The Turkish president  welcomes the Russian and Ukrainian delegations ahead of their talks at Istanbul March 29, 2022. Turkish Presidency via AP

The 34th day of war in Ukraine saw Russian missiles strike a target near the city of Nikopol, situated downriver from the Zaporizhzhia nuclear power plant; Ukrainian forces retake the town of Irpin near Kiev; and scheduled ceasefire talks between Russian negotiators and a Ukrainian delegation set to start in Istanbul. 

The Tuesday morning missile strike on the southern town along the Dnieper River just north of the Russian-occupied Crimean peninsula, which triggered air raid sirens but no reported casualties, as well as the return of combat hotspot Irpin to Ukrainian control, lends credence to reports of a Russian refocus on securing eastern Ukraine. 

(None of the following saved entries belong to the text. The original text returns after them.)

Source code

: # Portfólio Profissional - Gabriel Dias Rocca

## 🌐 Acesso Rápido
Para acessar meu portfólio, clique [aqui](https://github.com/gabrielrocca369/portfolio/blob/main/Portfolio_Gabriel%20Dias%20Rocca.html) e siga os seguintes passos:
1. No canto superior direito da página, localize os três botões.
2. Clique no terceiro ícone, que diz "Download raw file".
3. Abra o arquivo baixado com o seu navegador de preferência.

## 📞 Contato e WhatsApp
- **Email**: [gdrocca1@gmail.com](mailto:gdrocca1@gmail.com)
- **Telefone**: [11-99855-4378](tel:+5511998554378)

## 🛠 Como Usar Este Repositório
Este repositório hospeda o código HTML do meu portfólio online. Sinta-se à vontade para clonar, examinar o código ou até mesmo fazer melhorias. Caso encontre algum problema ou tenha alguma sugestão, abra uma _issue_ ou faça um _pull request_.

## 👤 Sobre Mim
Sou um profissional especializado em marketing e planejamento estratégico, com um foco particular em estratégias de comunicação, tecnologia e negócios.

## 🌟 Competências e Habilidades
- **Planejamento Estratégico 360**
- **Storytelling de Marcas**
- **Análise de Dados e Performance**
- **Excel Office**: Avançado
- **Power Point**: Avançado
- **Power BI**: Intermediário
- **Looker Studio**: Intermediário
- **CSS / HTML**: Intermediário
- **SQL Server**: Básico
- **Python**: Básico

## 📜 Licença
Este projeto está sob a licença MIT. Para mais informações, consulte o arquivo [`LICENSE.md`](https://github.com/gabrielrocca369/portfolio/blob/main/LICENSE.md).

So does the ongoing humanitarian debacle in Mariupol, where an estimated 160,000 people are trapped. “Unfortunately, we are in the hands of the occupiers,” the mayor of that southern seaport city, Vadym Boichenko, told CNN on Monday, 

Ukraine’s president, the indefatigable Volodymr Zelensky, will keep talking even to those who are not especially keen on listening, like the Russian censors who made sure the interview he gave to five Russian journalists grabbed as few headlines as possible. His remarks were said to have included the conditions under which Ukraine could accept neutrality following the exit of Russian forces from the country’s territory, and will likely be part of today’s ceasefire negotiations in Turkey. 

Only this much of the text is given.